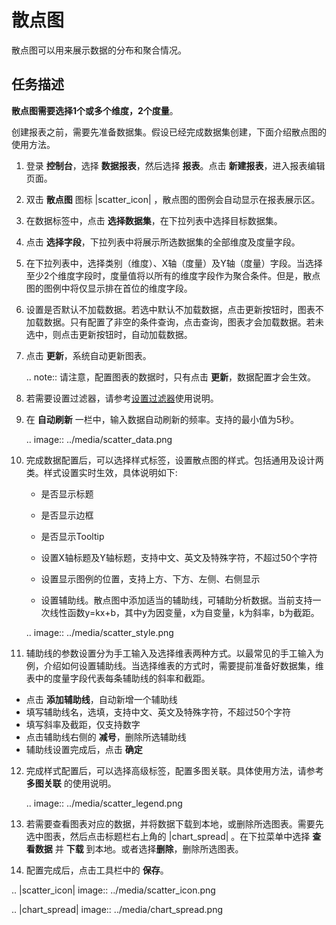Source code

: # 散点图

散点图可以用来展示数据的分布和聚合情况。

## 任务描述

**散点图需要选择1个或多个维度，2个度量**。

创建报表之前，需要先准备数据集。假设已经完成数据集创建，下面介绍散点图的使用方法。

1. 登录 **控制台**，选择 **数据报表**，然后选择 **报表**。点击 **新建报表**，进入报表编辑页面。

2. 双击 **散点图** 图标 |scatter_icon| ，散点图的图例会自动显示在报表展示区。

3. 在数据标签中，点击 **选择数据集**，在下拉列表中选择目标数据集。

4. 点击 **选择字段**，下拉列表中将展示所选数据集的全部维度及度量字段。

5. 在下拉列表中，选择类别（维度）、X轴（度量）及Y轴（度量）字段。当选择至少2个维度字段时，度量值将以所有的维度字段作为聚合条件。但是，散点图的图例中将仅显示排在首位的维度字段。

6. 设置是否默认不加载数据。若选中默认不加载数据，点击更新按钮时，图表不加载数据。只有配置了非空的条件查询，点击查询，图表才会加载数据。若未选中，则点击更新按钮时，自动加载数据。

7. 点击 **更新**，系统自动更新图表。

   .. note:: 请注意，配置图表的数据时，只有点击 **更新**，数据配置才会生效。

8. 若需要设置过滤器，请参考[设置过滤器](filter)使用说明。

9. 在 **自动刷新** 一栏中，输入数据自动刷新的频率。支持的最小值为5秒。

   .. image:: ../media/scatter_data.png

10. 完成数据配置后，可以选择样式标签，设置散点图的样式。包括通用及设计两类。样式设置实时生效，具体说明如下:

    - 是否显示标题

    - 是否显示边框

    - 是否显示Tooltip

    - 设置X轴标题及Y轴标题，支持中文、英文及特殊字符，不超过50个字符

    - 设置显示图例的位置，支持上方、下方、左侧、右侧显示

    - 设置辅助线。散点图中添加适当的辅助线，可辅助分析数据。当前支持一次线性函数y=kx+b，其中y为因变量，x为自变量，k为斜率，b为截距。

    .. image:: ../media/scatter_style.png

11. 辅助线的参数设置分为手工输入及选择维表两种方式。以最常见的手工输入为例，介绍如何设置辅助线。当选择维表的方式时，需要提前准备好数据集，维表中的度量字段代表每条辅助线的斜率和截距。

   - 点击 **添加辅助线**，自动新增一个辅助线
   - 填写辅助线名，选填，支持中文、英文及特殊字符，不超过50个字符
   - 填写斜率及截距，仅支持数字
   - 点击辅助线右侧的 **减号**，删除所选辅助线
   - 辅助线设置完成后，点击 **确定**

12. 完成样式配置后，可以选择高级标签，配置多图关联。具体使用方法，请参考 **多图关联** 的使用说明。

    .. image:: ../media/scatter_legend.png

13. 若需要查看图表对应的数据，并将数据下载到本地，或删除所选图表。需要先选中图表，然后点击标题栏右上角的 |chart_spread| 。在下拉菜单中选择 **查看数据** 并 **下载** 到本地。或者选择**删除**，删除所选图表。

14. 配置完成后，点击工具栏中的 **保存**。

.. |scatter_icon| image:: ../media/scatter_icon.png

.. |chart_spread| image:: ../media/chart_spread.png

<!--end-->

### INSTRUCTIONS FOR THE TASK
Copy out exactly the lines between the line with "- 设置显示图例的位置，支持上方、下方、左侧、右侧显示" and the last line of the entries, counting both of those lines.

### SOLUTION TO THE EXERCISE
    - 设置显示图例的位置，支持上方、下方、左侧、右侧显示

    - 设置辅助线。散点图中添加适当的辅助线，可辅助分析数据。当前支持一次线性函数y=kx+b，其中y为因变量，x为自变量，k为斜率，b为截距。

    .. image:: ../media/scatter_style.png

11. 辅助线的参数设置分为手工输入及选择维表两种方式。以最常见的手工输入为例，介绍如何设置辅助线。当选择维表的方式时，需要提前准备好数据集，维表中的度量字段代表每条辅助线的斜率和截距。

   - 点击 **添加辅助线**，自动新增一个辅助线
   - 填写辅助线名，选填，支持中文、英文及特殊字符，不超过50个字符
   - 填写斜率及截距，仅支持数字
   - 点击辅助线右侧的 **减号**，删除所选辅助线
   - 辅助线设置完成后，点击 **确定**

12. 完成样式配置后，可以选择高级标签，配置多图关联。具体使用方法，请参考 **多图关联** 的使用说明。

    .. image:: ../media/scatter_legend.png

13. 若需要查看图表对应的数据，并将数据下载到本地，或删除所选图表。需要先选中图表，然后点击标题栏右上角的 |chart_spread| 。在下拉菜单中选择 **查看数据** 并 **下载** 到本地。或者选择**删除**，删除所选图表。

14. 配置完成后，点击工具栏中的 **保存**。

.. |scatter_icon| image:: ../media/scatter_icon.png

.. |chart_spread| image:: ../media/chart_spread.png

<!--end-->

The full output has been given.